Boudoir Photography: how much should you edit your photos?

Boudoir photography is a relatively new genre and for many women who book a shoot, it can be a life-changing experience. If done properly it is a great confidence booster.

With this in mind, one of the biggest challenges photographers face in this genre is knowing how much to edit their photos.

We spoke to boudoir photography pro Kate Hopewell-Smith to get her expert tips on how to process your boudoir photos.

Kate Hopewell-Smith, professional boudoir photographer

Tip 01
I often get accused of not photographing larger women. But the truth is that by taking care with the poses and with the lighting, I make a size 16 look like a size 12. The only time I need to use the liquify tool is if I’ve made a mistake!

Tip 02
You need to be very critical about the pictures you show to your client, only let them see the great ones, where the subject looks at their best.

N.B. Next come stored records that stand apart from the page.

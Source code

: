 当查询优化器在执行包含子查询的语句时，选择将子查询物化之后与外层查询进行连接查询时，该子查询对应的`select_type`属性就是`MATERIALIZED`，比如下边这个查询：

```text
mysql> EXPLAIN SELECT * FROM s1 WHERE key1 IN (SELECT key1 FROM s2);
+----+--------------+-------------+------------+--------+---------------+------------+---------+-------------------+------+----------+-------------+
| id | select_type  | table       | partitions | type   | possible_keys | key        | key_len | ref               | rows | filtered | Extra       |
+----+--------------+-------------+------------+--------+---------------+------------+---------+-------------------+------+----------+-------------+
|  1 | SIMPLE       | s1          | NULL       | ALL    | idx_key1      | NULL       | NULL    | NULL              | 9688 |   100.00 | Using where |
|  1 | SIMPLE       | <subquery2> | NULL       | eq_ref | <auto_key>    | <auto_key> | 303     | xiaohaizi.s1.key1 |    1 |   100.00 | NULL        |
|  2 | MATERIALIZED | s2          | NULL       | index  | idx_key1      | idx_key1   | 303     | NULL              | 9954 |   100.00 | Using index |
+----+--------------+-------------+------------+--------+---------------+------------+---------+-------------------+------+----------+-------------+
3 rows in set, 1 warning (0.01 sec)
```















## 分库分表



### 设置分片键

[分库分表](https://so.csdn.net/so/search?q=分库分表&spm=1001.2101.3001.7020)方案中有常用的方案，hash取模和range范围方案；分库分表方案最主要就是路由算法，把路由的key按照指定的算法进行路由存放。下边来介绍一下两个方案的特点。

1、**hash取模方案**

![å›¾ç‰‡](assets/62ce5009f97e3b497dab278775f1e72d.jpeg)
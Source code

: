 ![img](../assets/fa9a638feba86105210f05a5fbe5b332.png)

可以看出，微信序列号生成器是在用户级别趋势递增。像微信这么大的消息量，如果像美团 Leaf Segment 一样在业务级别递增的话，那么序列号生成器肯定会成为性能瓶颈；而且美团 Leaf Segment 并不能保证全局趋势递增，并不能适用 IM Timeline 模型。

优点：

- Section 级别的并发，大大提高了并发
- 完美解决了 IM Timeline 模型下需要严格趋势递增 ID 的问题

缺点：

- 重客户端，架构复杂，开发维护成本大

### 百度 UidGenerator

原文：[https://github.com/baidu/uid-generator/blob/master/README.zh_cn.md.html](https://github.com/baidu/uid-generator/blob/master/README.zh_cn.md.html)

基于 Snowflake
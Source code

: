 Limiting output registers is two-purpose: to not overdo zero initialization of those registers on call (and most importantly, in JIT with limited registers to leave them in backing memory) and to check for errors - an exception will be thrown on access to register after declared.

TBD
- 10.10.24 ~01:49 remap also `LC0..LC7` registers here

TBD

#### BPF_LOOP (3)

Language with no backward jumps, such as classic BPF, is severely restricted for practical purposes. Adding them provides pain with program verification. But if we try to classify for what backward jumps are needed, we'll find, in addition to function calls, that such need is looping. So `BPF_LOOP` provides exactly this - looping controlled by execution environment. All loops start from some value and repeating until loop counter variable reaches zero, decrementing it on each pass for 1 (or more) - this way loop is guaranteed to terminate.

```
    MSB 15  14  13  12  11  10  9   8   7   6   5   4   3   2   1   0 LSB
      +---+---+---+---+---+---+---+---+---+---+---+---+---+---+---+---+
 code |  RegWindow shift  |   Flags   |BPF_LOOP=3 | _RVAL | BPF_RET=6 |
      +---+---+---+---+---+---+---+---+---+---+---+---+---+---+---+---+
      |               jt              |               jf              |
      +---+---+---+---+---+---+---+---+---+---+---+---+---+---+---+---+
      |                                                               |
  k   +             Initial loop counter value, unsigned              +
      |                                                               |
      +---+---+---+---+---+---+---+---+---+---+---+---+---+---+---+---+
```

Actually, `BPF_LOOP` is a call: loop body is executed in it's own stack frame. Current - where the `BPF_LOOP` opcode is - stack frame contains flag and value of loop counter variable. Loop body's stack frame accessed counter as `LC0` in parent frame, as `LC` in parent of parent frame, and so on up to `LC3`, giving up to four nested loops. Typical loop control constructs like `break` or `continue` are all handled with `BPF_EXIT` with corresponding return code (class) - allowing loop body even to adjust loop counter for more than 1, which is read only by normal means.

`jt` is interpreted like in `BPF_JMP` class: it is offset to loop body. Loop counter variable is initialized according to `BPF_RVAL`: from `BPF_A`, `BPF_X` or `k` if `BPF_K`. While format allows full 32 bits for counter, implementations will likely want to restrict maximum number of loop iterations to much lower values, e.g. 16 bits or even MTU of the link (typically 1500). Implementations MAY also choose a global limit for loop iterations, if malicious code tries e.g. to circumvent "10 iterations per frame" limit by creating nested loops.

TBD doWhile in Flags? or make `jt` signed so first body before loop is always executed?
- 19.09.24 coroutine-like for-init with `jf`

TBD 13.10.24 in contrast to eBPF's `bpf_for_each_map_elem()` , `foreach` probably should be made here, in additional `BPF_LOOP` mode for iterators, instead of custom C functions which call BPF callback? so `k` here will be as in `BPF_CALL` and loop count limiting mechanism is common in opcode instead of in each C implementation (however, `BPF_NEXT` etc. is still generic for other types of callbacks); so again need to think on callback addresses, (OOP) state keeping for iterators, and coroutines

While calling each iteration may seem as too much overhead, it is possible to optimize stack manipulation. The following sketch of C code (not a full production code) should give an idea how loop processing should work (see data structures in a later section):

Tip 03 I use Photo Mechanic to download and shortlist pictures from a shoot. This software costs £100/$150. I rate the shots, aiming to weed out about 80% of the shots. I move the best 20% to a folder that I 
entitle ”Picks”.

Tip 04
I then open these pictures in Photoshop Lightroom. The first key decision is to choose the toning for each of the outfits or set-ups – the colour temperature, the vibrance and so on. My natural choice is always to make the shots warmer and then to desaturate them. You must try and keep a consistent look for a shoot, in 
order to create a successful album where the pictures work together.

Boudoir Photography: how much should you edit your photos?

Tip 05 Boudoir photography needs quite intensive editing in Photoshop. You need to remove marks, you need to brighten the eyes  and  smooth skin. This is a luxury product – and people expect results that are a million miles from something they could have shot themselves.

Tip 06 For skin-smoothing I use a Photoshop Action from Totally Rad called Pro Retouch. This allows you to paint away lines, wrinkles and pores – and enables you to change opacity to get the exact effect you want, without the skin ending up looking plasticky.

07 For black and white conversions I use the Silver Efex 2 suite of plug-ins from Nik, costing £140/$200.